6. The learned Judge says that the answers were given by the insured when he was asked to give the total number of his brothers and sisters. The medical examiner who put the questions was examined by the defendant. In his examination-in-chief he definitely stated that he had put all the questions mentioned in the report correctly. This statement was not challenged in cross-examination by the plaintiff. The questions therefore were correctly put. As regards the answers the insured declared that they are correctly recorded. 'Total number' means the number obtained by adding the number living and the number dead. There is, therefore, no ambiguity in this. The word 'nil' under the heading 'total number' of 'brothers' evidently means that the insured had no brother living or dead. The learned Judge says that the fact that the other columns were left blank would go to show that no question was asked by the doctor to fill up these columns. But if question about the total number of brothers is answered by the word 'nil' the question for filling up the other columns cannot possibly arise. The learned Judge seems to think that by the word 'nil' the insured meant that he had no brother living at the time, for in the case of sisters the total number is recorded as 2 as he had two sisters then living. This is really arguing in a circle.

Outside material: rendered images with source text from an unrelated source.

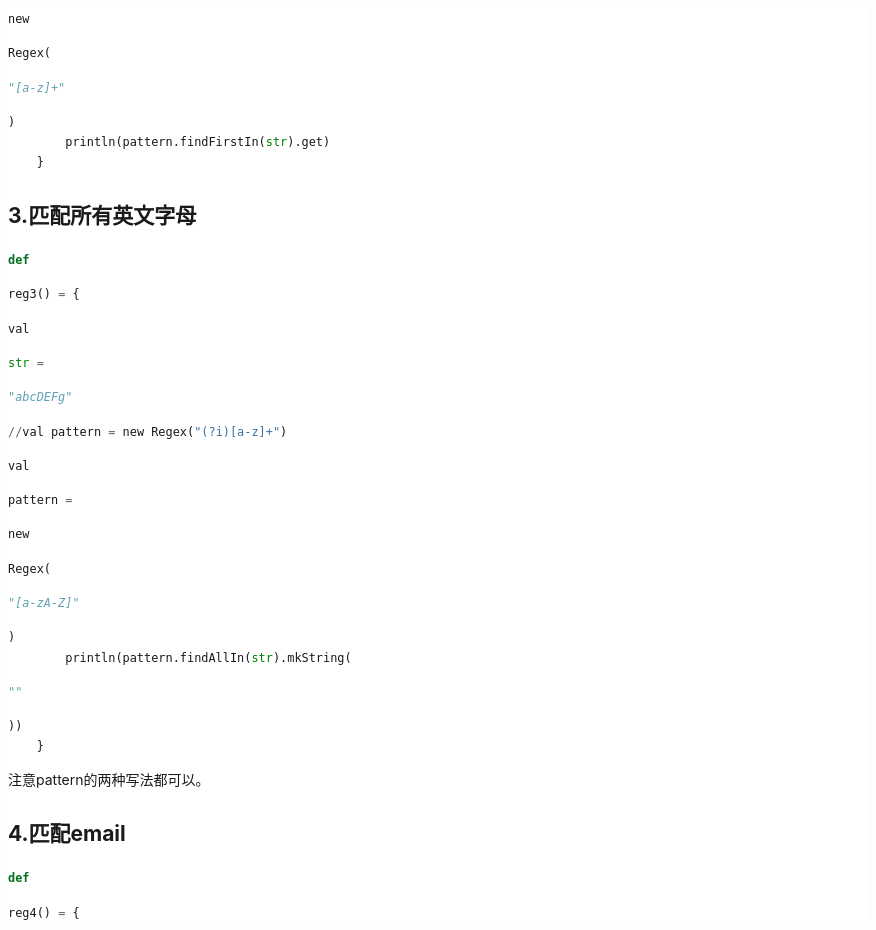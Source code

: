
 ```python
```
```python
new
```
```python
Regex(
```
```python
"[a-z]+"
```
```python
)
        println(pattern.findFirstIn(str).get)
    }
```
## 3.匹配所有英文字母
```python
def
```
```python
reg3() = {
```
```python
val
```
```python
str =
```
```python
"abcDEFg"
```
```python
//val pattern = new Regex("(?i)[a-z]+")
```
```python
val
```
```python
pattern =
```
```python
new
```
```python
Regex(
```
```python
"[a-zA-Z]"
```
```python
)
        println(pattern.findAllIn(str).mkString(
```
```python
""
```
```python
))
    }
```
注意pattern的两种写法都可以。
## 4.匹配email
```python
def
```
```python
reg4() = {
```
```python
```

This argument proceeds on an assumption that the reply under the total number of sisters was in answer to a question about the number of sisters alive, which is the very thing to be determined. A separate answer about the number of sisters alive shows that after the insured had stated that the total number of sisters alive and dead was two, the further question about the number of sisters alive naturally arose. When the insured stated that the number alive was also two, the questions under the other headings namely, number dead, ages at death, and causes of death, etc., could not possibly arise.

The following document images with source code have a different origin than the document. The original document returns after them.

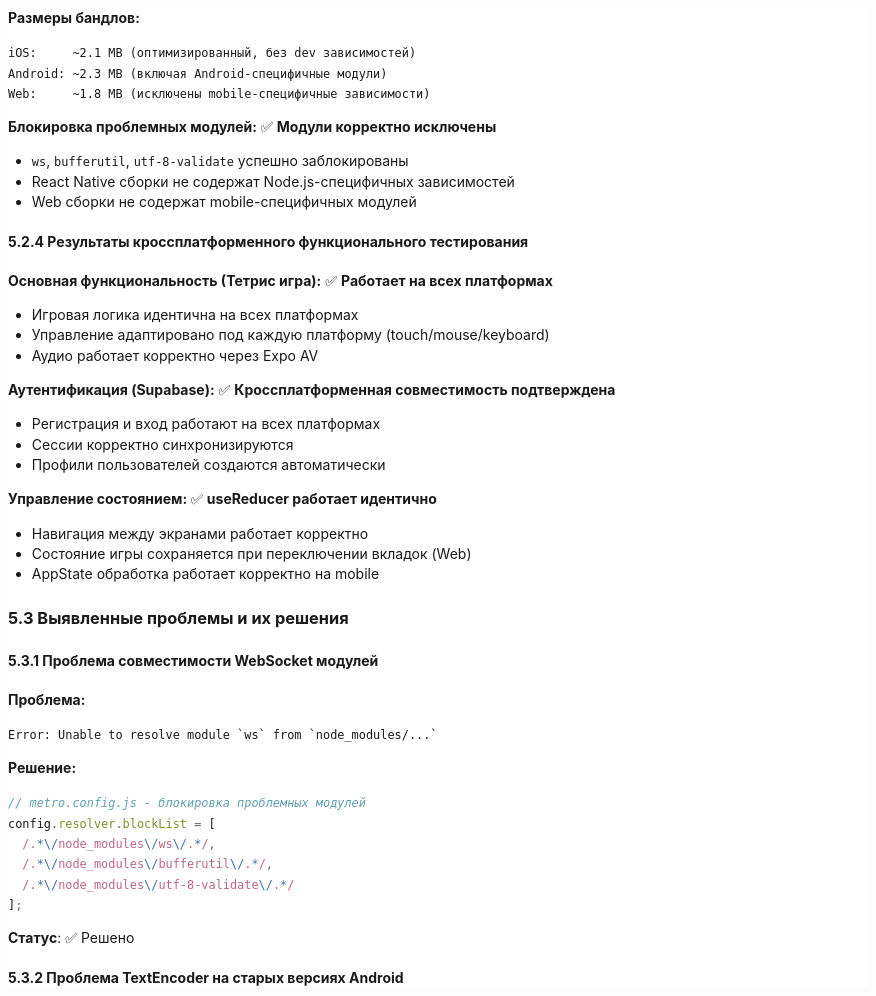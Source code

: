 **Размеры бандлов:**
```
iOS:     ~2.1 MB (оптимизированный, без dev зависимостей)
Android: ~2.3 MB (включая Android-специфичные модули)
Web:     ~1.8 MB (исключены mobile-специфичные зависимости)
```

**Блокировка проблемных модулей:**
✅ **Модули корректно исключены**
- `ws`, `bufferutil`, `utf-8-validate` успешно заблокированы
- React Native сборки не содержат Node.js-специфичных зависимостей
- Web сборки не содержат mobile-специфичных модулей

#### 5.2.4 Результаты кроссплатформенного функционального тестирования

**Основная функциональность (Тетрис игра):**
✅ **Работает на всех платформах**
- Игровая логика идентична на всех платформах
- Управление адаптировано под каждую платформу (touch/mouse/keyboard)
- Аудио работает корректно через Expo AV

**Аутентификация (Supabase):**
✅ **Кроссплатформенная совместимость подтверждена**
- Регистрация и вход работают на всех платформах
- Сессии корректно синхронизируются
- Профили пользователей создаются автоматически

**Управление состоянием:**
✅ **useReducer работает идентично**
- Навигация между экранами работает корректно
- Состояние игры сохраняется при переключении вкладок (Web)
- AppState обработка работает корректно на mobile

### 5.3 Выявленные проблемы и их решения

#### 5.3.1 Проблема совместимости WebSocket модулей

**Проблема:**
```
Error: Unable to resolve module `ws` from `node_modules/...`
```

**Решение:**
```javascript
// metro.config.js - блокировка проблемных модулей
config.resolver.blockList = [
  /.*\/node_modules\/ws\/.*/,
  /.*\/node_modules\/bufferutil\/.*/,
  /.*\/node_modules\/utf-8-validate\/.*/
];
```

**Статус**: ✅ Решено

#### 5.3.2 Проблема TextEncoder на старых версиях Android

7. The other columns were left blank because the total number being two and the number alive being two the question about the number of sisters dead and the question of filling up the remaining columns did not arise. It is, therefore, clear that the answers about the number of brothers and sisters in the column 'Total number' did not mean brothers and sisters alive at the time. The answers clearly show that while giving his family history the insured represented to the company that he had no brother and that he had only two sisters both of whom were alive. He concealed the deaths of his brothers and two sisters which were necessary for the purpose of ascertaining the family history. In view of the declaration of the insured that the answers were correctly recorded the onus was heavily upon the plaintiff. The Courts below did not look at the case from a correct point of view. Their judgments show that they did not properly place the onus, and that they have given a meaning to the answers of the insured not justified by their plain language but only on surmises and conjectures. I have, therefore, examined the answers and the evidence in this case in detail and do not find any materials to justify the conclusions of the Courts below. My conclusion, therefore, is that the answers to the questions which formed the basis of the contract were false and that the appellant is not liable under the policy in question. I, therefore, allow the appeal, set aside the judgments and decrees of the Courts below and dismiss the suit. But in view of the facts and circumstances of this case I direct the parties to bear their own costs throughout the litigation. The prayer for leave to appeal is refused.